À la rencontre de la Recherche - Interview with Paulin Ismard and Arnaud Macé

Presentation, Meeting / Debate Culture
March 27, 2025Saint-Martin-d'Hères - University campus
Join Paulin Ismard, professor of Greek history, and Arnaud Macé, professor of the history of ancient philosophy, as they present their book La cité et le nombre. Clisthenes of Athens, arithmetic and the advent of democracy.
Meeting Research

Cycle of talks at the UFR ARSH library

> Thursday, March 27, 2025 - 2pm
Interview with Paulin Ismard, professor of Greek history, and Arnaud Macé, professor of the history of ancient philosophy, who will present their book :
La cité et le nombre. Clisthenes of Athens, arithmetic and the advent of democracy.

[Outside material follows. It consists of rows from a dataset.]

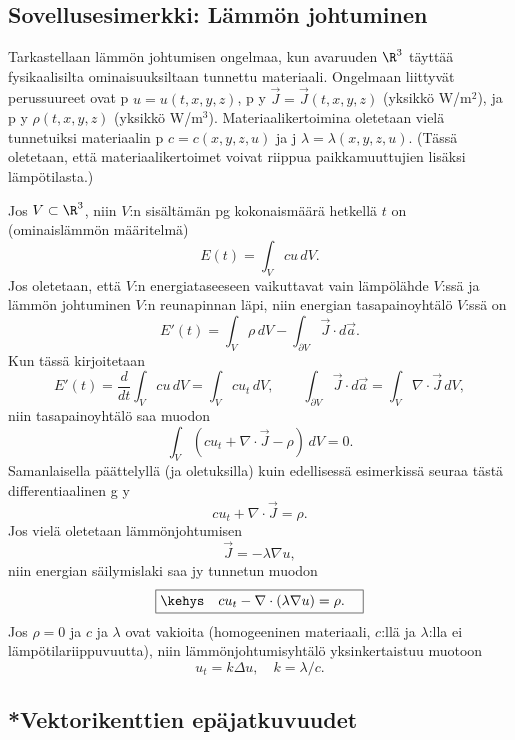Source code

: \subsection{Sovellusesimerkki: Lämmön johtuminen}

Tarkastellaan lämmön johtumisen ongelmaa, kun avaruuden $\R^3$ täyttää fysikaalisilta 
ominaisuuksiltaan tunnettu materiaali. Ongelmaan liittyvät perussuureet ovat
p $u=u(t,x,y,z)$, p y 
$\vec J=\vec J(t,x,y,z)$ (yksikkö W/m$^2$), ja p y 
$\rho(t,x,y,z)$ (yksikkö W/m$^3$). Materiaalikertoimina oletetaan vielä tunnetuiksi materiaalin 
p $c=c(x,y,z,u)$ ja j 
$\lambda=\lambda(x,y,z,u)$. (Tässä oletetaan, että materiaalikertoimet voivat riippua 
paikkamuuttujien lisäksi lämpötilasta.)

Jos $V\subset\R^3$, niin $V$:n sisältämän pg kokonaismäärä
hetkellä $t$ on (ominaislämmön määritelmä)
\[
E(t)=\int_V cu\,dV.
\]
Jos oletetaan, että $V$:n energiataseeseen vaikuttavat vain lämpölähde $V$:ssä ja lämmön
johtuminen $V$:n reunapinnan läpi, niin energian tasapainoyhtälö $V$:ssä on
\[
E'(t)= \int_V \rho\,dV - \int_{\partial V} \vec J\cdot d\vec a.
\]
Kun tässä kirjoitetaan
\[
E'(t)=\frac{d}{dt}\int_V cu\,dV = \int_V cu_t\,dV, \qquad
      \int_{\partial V} \vec J\cdot d\vec a = \int_V \nabla\cdot\vec J\,dV,
\]
niin tasapainoyhtälö saa muodon
\[
\int_V (cu_t+\nabla\cdot\vec J-\rho)\,dV = 0.
\]
Samanlaisella päättelyllä (ja oletuksilla) kuin edellisessä esimerkissä seuraa tästä 
differentiaalinen g y
\[
cu_t+\nabla\cdot\vec J = \rho.
\]
Jos vielä oletetaan lämmönjohtumisen  
%
\[
\vec J = -\lambda \nabla u,
\]
%
niin energian säilymislaki saa jy tunnetun muodon
\[
\boxed{\kehys\quad cu_t-\nabla\cdot(\lambda\nabla u)=\rho. \quad}
\]
Jos $\rho=0$ ja $c$ ja $\lambda$ ovat vakioita (homogeeninen materiaali, $c$:llä ja
$\lambda$:lla ei lämpötilariippuvuutta), niin lämmönjohtumisyhtälö yksinkertaistuu muotoon
\[
u_t=k\Delta u, \quad k=\lambda/c.
\]
 
\subsection{*Vektorikenttien epäjatkuvuudet}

This book takes a fresh look at the founding act of Athenian democracy, the reform of Clisthenes. Implemented in 508/507 B.C., the reform still strikes the contemporary imagination with its sophisticated organization of community life, based on the principle of continuous mixing of the population. How such a radical transformation of civic life could have taken place without encountering major difficulties remains partly a mystery. To understand the advent of this collective work, we need to turn our attention to a traditionally neglected form of knowledge - the knowledge of numbers, as demonstrated by those who count the men on the battlefield, the sheep on the hill or the chips in the games whose clamor fills the taverns. This knowledge differs from the learned mathematical speculations traditionally attributed to a Pythagoras or a Thales. Transmitted from generation to generation through collective learning, this concrete mathematics, whose operations were mastered by a large part of the population, provided the background to Clisthenes' reform. Indeed, Clisthenes' reform consisted above all in mastering the processes of dividing and recomposing collectives - an art of tidying up and classifying things and people, attested as early as Homer's time and applied to resolving political and social crises in Greek cities.
This sheds new light on the history of democratic reason in ancient Greece.